2. Scope
This RFC covers:
- Validation workflow and architecture
- Validation levels and modes
- Command-line interface (
telemachus validate) - Error, warning, and exit-code conventions
- Integration with datasets, adapters, and schema registry
It does not redefine the Telemachus schema itself, but defines how compliance to it is verified programmatically.
3. Relationship to Other RFCs
| RFC | Title | Dependency |
|---|---|---|
| RFC-0001 | Telemachus Core 0.2 | Provides base schema for validation |
| RFC-0003 | Dataset Specification 0.2 | Defines dataset manifest to validate |
| RFC-0004 | Extended FieldGroups Schema | Provides optional extended schema targets |
| RFC-0005 | Adapter Architecture | Generates data that must be validated |
| RFC-0011 | Versioning and Governance Policy | Describes lifecycle of validation rules |
4. Validation Architecture Overview
The validation framework is composed of three main layers:
- Schema Layer — JSON Schemas describing structure and types (RFC-0001, RFC-0004).

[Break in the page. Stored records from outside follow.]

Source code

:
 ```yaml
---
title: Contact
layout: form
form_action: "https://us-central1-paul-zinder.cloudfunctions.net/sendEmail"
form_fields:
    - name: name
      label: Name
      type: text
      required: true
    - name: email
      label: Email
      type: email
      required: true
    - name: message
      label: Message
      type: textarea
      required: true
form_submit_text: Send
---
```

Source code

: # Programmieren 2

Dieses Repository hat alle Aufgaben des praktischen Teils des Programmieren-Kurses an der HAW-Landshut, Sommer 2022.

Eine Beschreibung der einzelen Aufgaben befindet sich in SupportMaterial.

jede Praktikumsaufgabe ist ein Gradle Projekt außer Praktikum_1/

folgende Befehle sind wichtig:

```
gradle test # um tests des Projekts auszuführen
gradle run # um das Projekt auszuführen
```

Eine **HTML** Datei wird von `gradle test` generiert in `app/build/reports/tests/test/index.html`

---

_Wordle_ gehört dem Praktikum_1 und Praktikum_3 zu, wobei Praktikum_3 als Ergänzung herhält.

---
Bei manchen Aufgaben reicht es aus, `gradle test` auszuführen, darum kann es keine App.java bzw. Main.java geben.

- Semantic Layer — Domain-specific checks (timestamps, monotonicity, units).
- CLI/Automation Layer — User interface and integration within pipelines.
flowchart TD
A[Dataset] --> B[Schema Validator]
B --> C[Semantic Checks]
C --> D[Validation Report]
D --> E[CLI / CI Output]
5. Validation Levels
| Level | Description | Typical Use |
|---|---|---|
| core | Validate only fields from the Core schema (RFC-0001). | Minimal compliance |
| extended | Validate Core + Extended FieldGroups (RFC-0004). | Industrial datasets |
| strict | Enforce temporal, semantic, and numerical tolerances. | Research-grade datasets |
Example:
telemachus validate --dataset path/to/data --level strict
6. Validation Modes
| Mode | Description | Example |
|---|---|---|
--dataset | Validate a dataset directory with manifest and samples. | telemachus validate --dataset ./2025-10-01-v1.0 |
--record | Validate a single JSON or CSV record. | telemachus validate --record input.json |
--schema | Validate schema definitions themselves. | telemachus validate --schema schema/core/record.schema.json |
--adapter | Validate output from a provider adapter (RFC-0005). | telemachus validate --adapter samsara |
7. Command-Line Interface
7.1 Basic Syntax
telemachus validate [OPTIONS]
7.2 Options
| Option | Description |
|---|---|
--dataset PATH | Path to dataset directory |
--record FILE | Validate a single record file |
--schema FILE | Validate a schema file |
--adapter NAME | Validate adapter output |
--level {core,extended,strict} | Validation level |
--all | Validate all available tests |
--json | Output validation report as JSON |
--fail-fast | Stop at first error |
--verbose | Detailed output of warnings and metrics |
8. Validation Report Structure
Validation results are always returned as a standardized JSON object:
{
"dataset": "2025-10-01-v1.0",
"validated_at": "2025-10-13T10:00:00Z",
"level": "strict",
"records_checked": 131186,
"errors": [
{"field": "time", "type": "missing_value", "count": 5},
{"field": "speed.kmh", "type": "unit_violation", "count": 3}
],
"warnings": [
{"field": "heading.deg", "type": "alignment_tolerance_exceeded", "max_delta_ns": 9000000}
],
"status": "passed_with_warnings"
}
This format ensures compatibility with automated pipelines and CI/CD dashboards.
9. Error and Exit Codes
| Code | Meaning |
|---|---|
0 | Validation successful |
1 | Validation failed (errors detected) |
2 | Manifest missing or corrupted |
3 | Schema invalid or unavailable |
4 | CLI or adapter misconfiguration |
Warnings do not cause non-zero exit unless --strict is specified.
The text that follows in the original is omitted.